┌─ SUPPLIED MATERIAL

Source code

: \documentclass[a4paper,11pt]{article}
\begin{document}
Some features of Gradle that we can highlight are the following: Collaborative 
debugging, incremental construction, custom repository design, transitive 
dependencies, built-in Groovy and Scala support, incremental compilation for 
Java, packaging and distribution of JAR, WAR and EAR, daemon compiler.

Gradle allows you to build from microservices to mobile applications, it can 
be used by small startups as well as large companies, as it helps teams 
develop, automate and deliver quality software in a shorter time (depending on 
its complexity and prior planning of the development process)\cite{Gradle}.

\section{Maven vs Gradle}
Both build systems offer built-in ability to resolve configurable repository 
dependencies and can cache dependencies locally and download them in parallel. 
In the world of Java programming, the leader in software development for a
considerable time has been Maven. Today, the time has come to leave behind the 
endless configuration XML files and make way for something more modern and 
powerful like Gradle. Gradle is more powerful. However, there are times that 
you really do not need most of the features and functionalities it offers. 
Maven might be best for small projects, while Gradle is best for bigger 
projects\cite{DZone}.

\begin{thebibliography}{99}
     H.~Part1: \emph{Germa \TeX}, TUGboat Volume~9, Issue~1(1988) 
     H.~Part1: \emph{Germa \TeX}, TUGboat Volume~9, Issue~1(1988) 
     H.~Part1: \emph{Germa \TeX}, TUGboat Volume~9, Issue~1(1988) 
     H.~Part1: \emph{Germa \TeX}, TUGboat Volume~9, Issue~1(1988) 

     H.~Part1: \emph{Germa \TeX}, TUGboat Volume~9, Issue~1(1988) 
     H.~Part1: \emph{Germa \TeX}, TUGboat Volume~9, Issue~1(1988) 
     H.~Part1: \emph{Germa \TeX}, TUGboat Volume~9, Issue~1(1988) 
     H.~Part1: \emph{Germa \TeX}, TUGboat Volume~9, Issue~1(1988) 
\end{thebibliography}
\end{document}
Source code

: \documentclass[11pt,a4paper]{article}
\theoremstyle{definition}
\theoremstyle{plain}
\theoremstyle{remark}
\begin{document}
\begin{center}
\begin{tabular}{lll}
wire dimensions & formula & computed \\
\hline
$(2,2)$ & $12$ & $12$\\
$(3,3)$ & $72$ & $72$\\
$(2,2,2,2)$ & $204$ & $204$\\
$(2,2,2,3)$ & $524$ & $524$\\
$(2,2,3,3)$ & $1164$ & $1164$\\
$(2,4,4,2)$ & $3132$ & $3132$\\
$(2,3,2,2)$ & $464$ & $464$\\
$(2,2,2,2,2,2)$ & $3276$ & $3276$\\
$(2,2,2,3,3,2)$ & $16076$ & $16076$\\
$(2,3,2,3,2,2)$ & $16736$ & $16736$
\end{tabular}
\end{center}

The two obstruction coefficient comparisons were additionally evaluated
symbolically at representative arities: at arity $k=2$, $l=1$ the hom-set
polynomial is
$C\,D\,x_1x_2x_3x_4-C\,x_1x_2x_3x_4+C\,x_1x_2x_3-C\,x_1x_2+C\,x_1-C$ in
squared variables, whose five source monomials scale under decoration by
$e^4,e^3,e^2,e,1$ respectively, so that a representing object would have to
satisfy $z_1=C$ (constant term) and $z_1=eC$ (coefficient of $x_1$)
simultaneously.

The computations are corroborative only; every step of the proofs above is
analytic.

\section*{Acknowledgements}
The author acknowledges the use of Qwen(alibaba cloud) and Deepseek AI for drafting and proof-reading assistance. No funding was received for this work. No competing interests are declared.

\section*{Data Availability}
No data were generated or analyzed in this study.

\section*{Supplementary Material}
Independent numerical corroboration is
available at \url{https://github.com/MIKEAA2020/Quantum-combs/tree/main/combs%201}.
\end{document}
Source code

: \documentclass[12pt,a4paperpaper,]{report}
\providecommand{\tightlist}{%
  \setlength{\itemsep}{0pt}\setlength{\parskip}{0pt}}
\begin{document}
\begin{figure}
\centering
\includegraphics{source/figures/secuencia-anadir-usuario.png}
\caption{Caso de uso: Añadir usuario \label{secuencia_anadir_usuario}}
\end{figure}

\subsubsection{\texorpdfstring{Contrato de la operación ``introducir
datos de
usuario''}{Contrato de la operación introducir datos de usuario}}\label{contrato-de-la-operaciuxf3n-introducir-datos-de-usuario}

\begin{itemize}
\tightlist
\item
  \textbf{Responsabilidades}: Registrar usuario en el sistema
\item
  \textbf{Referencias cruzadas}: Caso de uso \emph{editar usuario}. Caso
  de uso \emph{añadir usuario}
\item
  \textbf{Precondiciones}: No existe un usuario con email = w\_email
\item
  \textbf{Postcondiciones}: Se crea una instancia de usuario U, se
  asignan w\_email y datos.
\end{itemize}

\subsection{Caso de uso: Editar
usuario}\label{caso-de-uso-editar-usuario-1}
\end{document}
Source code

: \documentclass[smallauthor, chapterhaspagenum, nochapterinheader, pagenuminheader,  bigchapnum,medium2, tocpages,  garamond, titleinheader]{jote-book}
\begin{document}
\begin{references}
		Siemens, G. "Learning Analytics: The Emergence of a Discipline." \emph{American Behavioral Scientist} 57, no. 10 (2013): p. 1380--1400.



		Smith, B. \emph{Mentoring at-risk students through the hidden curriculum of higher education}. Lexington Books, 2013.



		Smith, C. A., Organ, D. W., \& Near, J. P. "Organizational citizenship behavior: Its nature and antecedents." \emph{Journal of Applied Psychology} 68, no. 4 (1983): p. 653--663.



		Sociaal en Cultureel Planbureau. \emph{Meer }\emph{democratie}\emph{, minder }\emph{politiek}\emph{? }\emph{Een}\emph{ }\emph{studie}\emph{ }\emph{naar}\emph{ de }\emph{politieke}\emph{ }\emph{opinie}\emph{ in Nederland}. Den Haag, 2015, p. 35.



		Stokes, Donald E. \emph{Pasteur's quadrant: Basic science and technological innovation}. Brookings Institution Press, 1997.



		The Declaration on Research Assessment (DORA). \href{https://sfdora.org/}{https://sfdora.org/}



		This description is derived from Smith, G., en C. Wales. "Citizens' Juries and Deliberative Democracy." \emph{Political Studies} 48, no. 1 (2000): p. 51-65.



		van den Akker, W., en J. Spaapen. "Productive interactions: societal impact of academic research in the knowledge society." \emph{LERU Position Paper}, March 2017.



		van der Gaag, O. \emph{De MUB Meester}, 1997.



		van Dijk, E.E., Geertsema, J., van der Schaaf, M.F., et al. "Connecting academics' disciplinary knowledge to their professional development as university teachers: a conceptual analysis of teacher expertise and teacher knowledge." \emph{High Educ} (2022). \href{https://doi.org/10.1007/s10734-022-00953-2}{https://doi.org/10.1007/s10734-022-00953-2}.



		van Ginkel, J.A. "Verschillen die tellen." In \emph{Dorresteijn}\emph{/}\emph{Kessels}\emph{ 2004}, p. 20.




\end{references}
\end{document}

└─

EXERCISE DESCRIPTION » Nothing may be left out. Copy each line of the listing exactly.

TASK OUTPUT »
Source code

: \documentclass[a4paper,11pt]{article}
\begin{document}
Some features of Gradle that we can highlight are the following: Collaborative 
debugging, incremental construction, custom repository design, transitive 
dependencies, built-in Groovy and Scala support, incremental compilation for 
Java, packaging and distribution of JAR, WAR and EAR, daemon compiler.

Gradle allows you to build from microservices to mobile applications, it can 
be used by small startups as well as large companies, as it helps teams 
develop, automate and deliver quality software in a shorter time (depending on 
its complexity and prior planning of the development process)\cite{Gradle}.

\section{Maven vs Gradle}
Both build systems offer built-in ability to resolve configurable repository 
dependencies and can cache dependencies locally and download them in parallel. 
In the world of Java programming, the leader in software development for a
considerable time has been Maven. Today, the time has come to leave behind the 
endless configuration XML files and make way for something more modern and 
powerful like Gradle. Gradle is more powerful. However, there are times that 
you really do not need most of the features and functionalities it offers. 
Maven might be best for small projects, while Gradle is best for bigger 
projects\cite{DZone}.

\begin{thebibliography}{99}
     H.~Part1: \emph{Germa \TeX}, TUGboat Volume~9, Issue~1(1988) 
     H.~Part1: \emph{Germa \TeX}, TUGboat Volume~9, Issue~1(1988) 
     H.~Part1: \emph{Germa \TeX}, TUGboat Volume~9, Issue~1(1988) 
     H.~Part1: \emph{Germa \TeX}, TUGboat Volume~9, Issue~1(1988) 

     H.~Part1: \emph{Germa \TeX}, TUGboat Volume~9, Issue~1(1988) 
     H.~Part1: \emph{Germa \TeX}, TUGboat Volume~9, Issue~1(1988) 
     H.~Part1: \emph{Germa \TeX}, TUGboat Volume~9, Issue~1(1988) 
     H.~Part1: \emph{Germa \TeX}, TUGboat Volume~9, Issue~1(1988) 
\end{thebibliography}
\end{document}
Source code

: \documentclass[11pt,a4paper]{article}
\theoremstyle{definition}
\theoremstyle{plain}
\theoremstyle{remark}
\begin{document}
\begin{center}
\begin{tabular}{lll}
wire dimensions & formula & computed \\
\hline
$(2,2)$ & $12$ & $12$\\
$(3,3)$ & $72$ & $72$\\
$(2,2,2,2)$ & $204$ & $204$\\
$(2,2,2,3)$ & $524$ & $524$\\
$(2,2,3,3)$ & $1164$ & $1164$\\
$(2,4,4,2)$ & $3132$ & $3132$\\
$(2,3,2,2)$ & $464$ & $464$\\
$(2,2,2,2,2,2)$ & $3276$ & $3276$\\
$(2,2,2,3,3,2)$ & $16076$ & $16076$\\
$(2,3,2,3,2,2)$ & $16736$ & $16736$
\end{tabular}
\end{center}

The two obstruction coefficient comparisons were additionally evaluated
symbolically at representative arities: at arity $k=2$, $l=1$ the hom-set
polynomial is
$C\,D\,x_1x_2x_3x_4-C\,x_1x_2x_3x_4+C\,x_1x_2x_3-C\,x_1x_2+C\,x_1-C$ in
squared variables, whose five source monomials scale under decoration by
$e^4,e^3,e^2,e,1$ respectively, so that a representing object would have to
satisfy $z_1=C$ (constant term) and $z_1=eC$ (coefficient of $x_1$)
simultaneously.

The computations are corroborative only; every step of the proofs above is
analytic.

\section*{Acknowledgements}
The author acknowledges the use of Qwen(alibaba cloud) and Deepseek AI for drafting and proof-reading assistance. No funding was received for this work. No competing interests are declared.

\section*{Data Availability}
No data were generated or analyzed in this study.

\section*{Supplementary Material}
Independent numerical corroboration is
available at \url{https://github.com/MIKEAA2020/Quantum-combs/tree/main/combs%201}.
\end{document}
Source code

: \documentclass[12pt,a4paperpaper,]{report}
\providecommand{\tightlist}{%
  \setlength{\itemsep}{0pt}\setlength{\parskip}{0pt}}
\begin{document}
\begin{figure}
\centering
\includegraphics{source/figures/secuencia-anadir-usuario.png}
\caption{Caso de uso: Añadir usuario \label{secuencia_anadir_usuario}}
\end{figure}

\subsubsection{\texorpdfstring{Contrato de la operación ``introducir
datos de
usuario''}{Contrato de la operación introducir datos de usuario}}\label{contrato-de-la-operaciuxf3n-introducir-datos-de-usuario}

\begin{itemize}
\tightlist
\item
  \textbf{Responsabilidades}: Registrar usuario en el sistema
\item
  \textbf{Referencias cruzadas}: Caso de uso \emph{editar usuario}. Caso
  de uso \emph{añadir usuario}
\item
  \textbf{Precondiciones}: No existe un usuario con email = w\_email
\item
  \textbf{Postcondiciones}: Se crea una instancia de usuario U, se
  asignan w\_email y datos.
\end{itemize}

\subsection{Caso de uso: Editar
usuario}\label{caso-de-uso-editar-usuario-1}
\end{document}
Source code

: \documentclass[smallauthor, chapterhaspagenum, nochapterinheader, pagenuminheader,  bigchapnum,medium2, tocpages,  garamond, titleinheader]{jote-book}
\begin{document}
\begin{references}
		Siemens, G. "Learning Analytics: The Emergence of a Discipline." \emph{American Behavioral Scientist} 57, no. 10 (2013): p. 1380--1400.



		Smith, B. \emph{Mentoring at-risk students through the hidden curriculum of higher education}. Lexington Books, 2013.



		Smith, C. A., Organ, D. W., \& Near, J. P. "Organizational citizenship behavior: Its nature and antecedents." \emph{Journal of Applied Psychology} 68, no. 4 (1983): p. 653--663.



		Sociaal en Cultureel Planbureau. \emph{Meer }\emph{democratie}\emph{, minder }\emph{politiek}\emph{? }\emph{Een}\emph{ }\emph{studie}\emph{ }\emph{naar}\emph{ de }\emph{politieke}\emph{ }\emph{opinie}\emph{ in Nederland}. Den Haag, 2015, p. 35.



		Stokes, Donald E. \emph{Pasteur's quadrant: Basic science and technological innovation}. Brookings Institution Press, 1997.



		The Declaration on Research Assessment (DORA). \href{https://sfdora.org/}{https://sfdora.org/}



		This description is derived from Smith, G., en C. Wales. "Citizens' Juries and Deliberative Democracy." \emph{Political Studies} 48, no. 1 (2000): p. 51-65.



		van den Akker, W., en J. Spaapen. "Productive interactions: societal impact of academic research in the knowledge society." \emph{LERU Position Paper}, March 2017.



		van der Gaag, O. \emph{De MUB Meester}, 1997.



		van Dijk, E.E., Geertsema, J., van der Schaaf, M.F., et al. "Connecting academics' disciplinary knowledge to their professional development as university teachers: a conceptual analysis of teacher expertise and teacher knowledge." \emph{High Educ} (2022). \href{https://doi.org/10.1007/s10734-022-00953-2}{https://doi.org/10.1007/s10734-022-00953-2}.



		van Ginkel, J.A. "Verschillen die tellen." In \emph{Dorresteijn}\emph{/}\emph{Kessels}\emph{ 2004}, p. 20.




\end{references}
\end{document}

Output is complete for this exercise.